*Activity*
In the listing that follows, retype every line from the first through the one containing "states that we". Pictures are to be left out.

*Information shown*

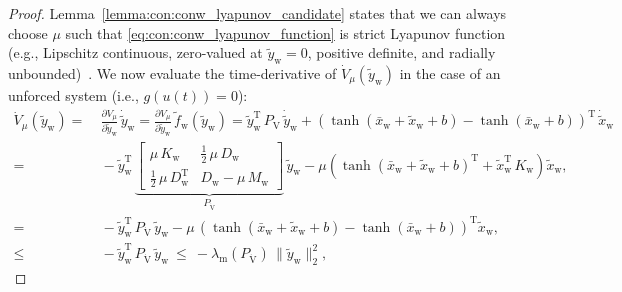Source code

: \begin{proof}
    Lemma~\ref{lemma:con:conw_lyapunov_candidate} states that we can always choose $\mu$ such that \eqref{eq:con:conw_lyapunov_function} is strict Lyapunov function (e.g., Lipschitz continuous, zero-valued at $\tilde{y}_\mathrm{w} = 0$, positive definite, and radially unbounded)~\citep{khalil2002nonlinear, wu2022passive}. We now evaluate the time-derivative of $\dot{V}_\mu(\tilde{y}_\mathrm{w})$ in the case of an unforced system (i.e., $g(u(t)) = 0$):
    \begin{equation}\label{eq:con:lyapunov_function_time_derivative}
    \begin{split}
        \dot{V}_\mu(\tilde{y}_\mathrm{w}) =& \: \frac{\partial V_\mu}{\partial \tilde{y}_\mathrm{w}} \, \dot{\tilde{y}}_\mathrm{w} = \frac{\partial V_\mu}{\partial \tilde{y}_\mathrm{w}} \, \tilde{f}_\mathrm{w}(\tilde{y}_\mathrm{w}) 
        = \tilde{y}_\mathrm{w}^\mathrm{T} \, P_\mathrm{V} \, \dot{\tilde{y}}_\mathrm{w} + \left (\tanh(\bar{x}_\mathrm{w} + \tilde{x}_\mathrm{w} + b) - \tanh(\bar{x}_\mathrm{w} + b)\right )^\mathrm{T} \, \dot{\tilde{x}}_\mathrm{w}\\
        =& \: -\tilde{y}_\mathrm{w}^\mathrm{T} \, \underbrace{\begin{bmatrix}
            \mu \, K_\mathrm{w} & \frac{1}{2} \, \mu \, D_\mathrm{w}\\
            \frac{1}{2} \, \mu \, D_\mathrm{w}^\mathrm{T} & D_\mathrm{w} - \mu \, M_\mathrm{w}
        \end{bmatrix}}_{P_{\dot{\mathrm{V}}}} \, \tilde{y}_\mathrm{w} - \mu \left ( \tanh(\bar{x}_\mathrm{w} + \tilde{x}_\mathrm{w} + b)^\mathrm{T} + \tilde{x}_\mathrm{w}^\mathrm{T} \, K_\mathrm{w} \right ) \tilde{x}_\mathrm{w},\\
        =& \: -\tilde{y}_\mathrm{w}^\mathrm{T} \, P_{\dot{\mathrm{V}}} \, \tilde{y}_\mathrm{w} - \mu \, \left ( \tanh(\bar{x}_\mathrm{w} + \tilde{x}_\mathrm{w} + b) - \tanh(\bar{x}_\mathrm{w} + b) \right )^\mathrm{T} \tilde{x}_\mathrm{w},\\
        \leq& \: -\tilde{y}_\mathrm{w}^\mathrm{T} \, P_{\dot{\mathrm{V}}} \, \tilde{y}_\mathrm{w} 
        \: \leq \: -\lambda_\mathrm{m}\left(P_{\dot{\mathrm{V}}} \right) \, \lVert \tilde{y}_\mathrm{w} \rVert_2^2,
    \end{split}
    \end{equation}

\end{proof}
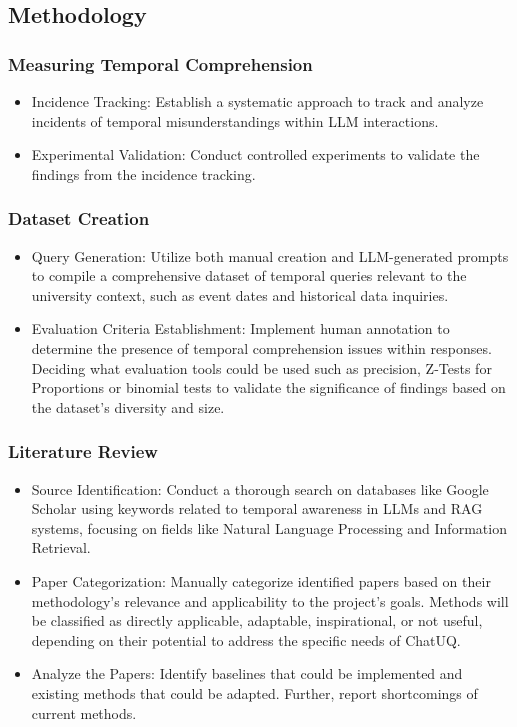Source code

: \subsection{Methodology}

\subsubsection{Measuring Temporal Comprehension}

\begin{itemize}
    \item Incidence Tracking: Establish a systematic approach to track and analyze incidents of temporal misunderstandings within LLM interactions.
    \item Experimental Validation: Conduct controlled experiments to validate the findings from the incidence tracking.
\end{itemize}

\subsubsection{Dataset Creation}

\begin{itemize}
    \item Query Generation: Utilize both manual creation and LLM-generated prompts to compile a comprehensive dataset of temporal queries relevant to the university context, such as event dates and historical data inquiries.
    \item Evaluation Criteria Establishment: Implement human annotation to determine the presence of temporal comprehension issues within responses. Deciding what evaluation tools could be used such as precision, Z-Tests for Proportions or binomial tests to validate the significance of findings based on the dataset's diversity and size.
\end{itemize}



\subsubsection{Literature Review}

\begin{itemize}
    \item Source Identification: Conduct a thorough search on databases like Google Scholar using keywords related to temporal awareness in LLMs and RAG systems, focusing on fields like Natural Language Processing and Information Retrieval.
    \item Paper Categorization: Manually categorize identified papers based on their methodology's relevance and applicability to the project's goals. Methods will be classified as directly applicable, adaptable, inspirational, or not useful, depending on their potential to address the specific needs of ChatUQ.
    \item Analyze the Papers: Identify baselines that could be implemented and existing methods that could be adapted. Further, report shortcomings of current methods.
\end{itemize}

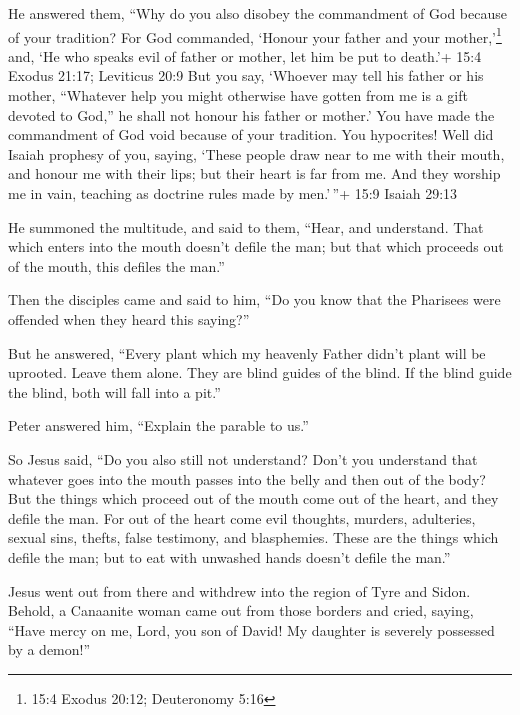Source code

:  He answered them, ``Why do you also disobey the commandment
of God because of your tradition?  For God commanded,
`Honour your father and your mother,'\footnote{15:4 Exodus 20:12;
  Deuteronomy 5:16} and, `He who speaks evil of father or mother, let
him be put to death.'+ 15:4 Exodus 21:17; Leviticus 20:9 
But you say, `Whoever may tell his father or his mother, ``Whatever help
you might otherwise have gotten from me is a gift devoted to God,''
 he shall not honour his father or mother.' You have made
the commandment of God void because of your tradition.  You
hypocrites! Well did Isaiah prophesy of you, saying,  `These
people draw near to me with their mouth, and honour me with their lips;
but their heart is far from me.  And they worship me in
vain, teaching as doctrine rules made by men.'\,''+ 15:9 Isaiah 29:13

 He summoned the multitude, and said to them, ``Hear, and
understand.  That which enters into the mouth doesn't
defile the man; but that which proceeds out of the mouth, this defiles
the man.''

 Then the disciples came and said to him, ``Do you know
that the Pharisees were offended when they heard this saying?''

 But he answered, ``Every plant which my heavenly Father
didn't plant will be uprooted.  Leave them alone. They are
blind guides of the blind. If the blind guide the blind, both will fall
into a pit.''

 Peter answered him, ``Explain the parable to us.''

 So Jesus said, ``Do you also still not understand?
 Don't you understand that whatever goes into the mouth
passes into the belly and then out of the body?  But the
things which proceed out of the mouth come out of the heart, and they
defile the man.  For out of the heart come evil thoughts,
murders, adulteries, sexual sins, thefts, false testimony, and
blasphemies.  These are the things which defile the man;
but to eat with unwashed hands doesn't defile the man.''

 Jesus went out from there and withdrew into the region of
Tyre and Sidon.  Behold, a Canaanite woman came out from
those borders and cried, saying, ``Have mercy on me, Lord, you son of
David! My daughter is severely possessed by a demon!''

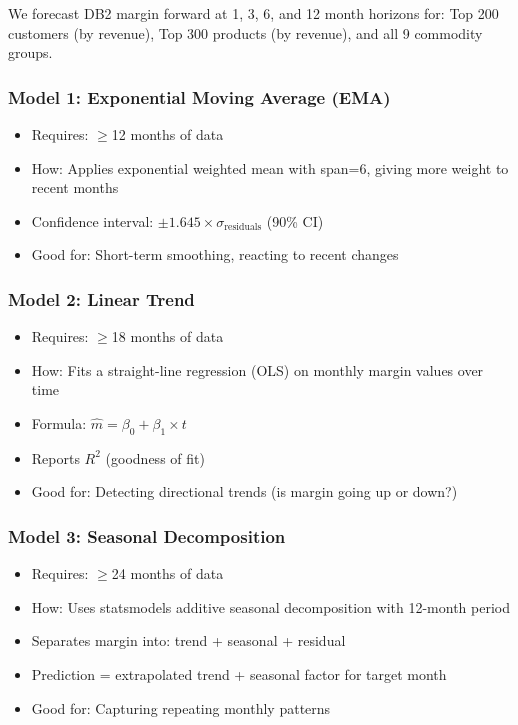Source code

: \documentclass[11pt,a4paper]{article}
\begin{document}
We forecast DB2 margin forward at 1, 3, 6, and 12 month horizons for: Top 200 customers (by revenue), Top 300 products (by revenue), and all 9 commodity groups.

\subsubsection{Model 1: Exponential Moving Average (EMA)}
\begin{itemize}[nosep]
  \item Requires: $\geq$12 months of data
  \item How: Applies exponential weighted mean with span=6, giving more weight to recent months
  \item Confidence interval: $\pm 1.645 \times \sigma_{\text{residuals}}$ (90\% CI)
  \item Good for: Short-term smoothing, reacting to recent changes
\end{itemize}

\subsubsection{Model 2: Linear Trend}
\begin{itemize}[nosep]
  \item Requires: $\geq$18 months of data
  \item How: Fits a straight-line regression (OLS) on monthly margin values over time
  \item Formula: $\hat{m} = \beta_0 + \beta_1 \times t$
  \item Reports $R^2$ (goodness of fit)
  \item Good for: Detecting directional trends (is margin going up or down?)
\end{itemize}

\subsubsection{Model 3: Seasonal Decomposition}
\begin{itemize}[nosep]
  \item Requires: $\geq$24 months of data
  \item How: Uses statsmodels additive seasonal decomposition with 12-month period
  \item Separates margin into: trend + seasonal + residual
  \item Prediction = extrapolated trend + seasonal factor for target month
  \item Good for: Capturing repeating monthly patterns
\end{itemize}
\end{document}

*Output of the exercise*
Source code

: \begin{proof}
    Lemma~\ref{lemma:con:conw_lyapunov_candidate} states that we can always choose $\mu$ such that \eqref{eq:con:conw_lyapunov_function} is strict Lyapunov function (e.g., Lipschitz continuous, zero-valued at $\tilde{y}_\mathrm{w} = 0$, positive definite, and radially unbounded)~\citep{khalil2002nonlinear, wu2022passive}. We now evaluate the time-derivative of $\dot{V}_\mu(\tilde{y}_\mathrm{w})$ in the case of an unforced system (i.e., $g(u(t)) = 0$):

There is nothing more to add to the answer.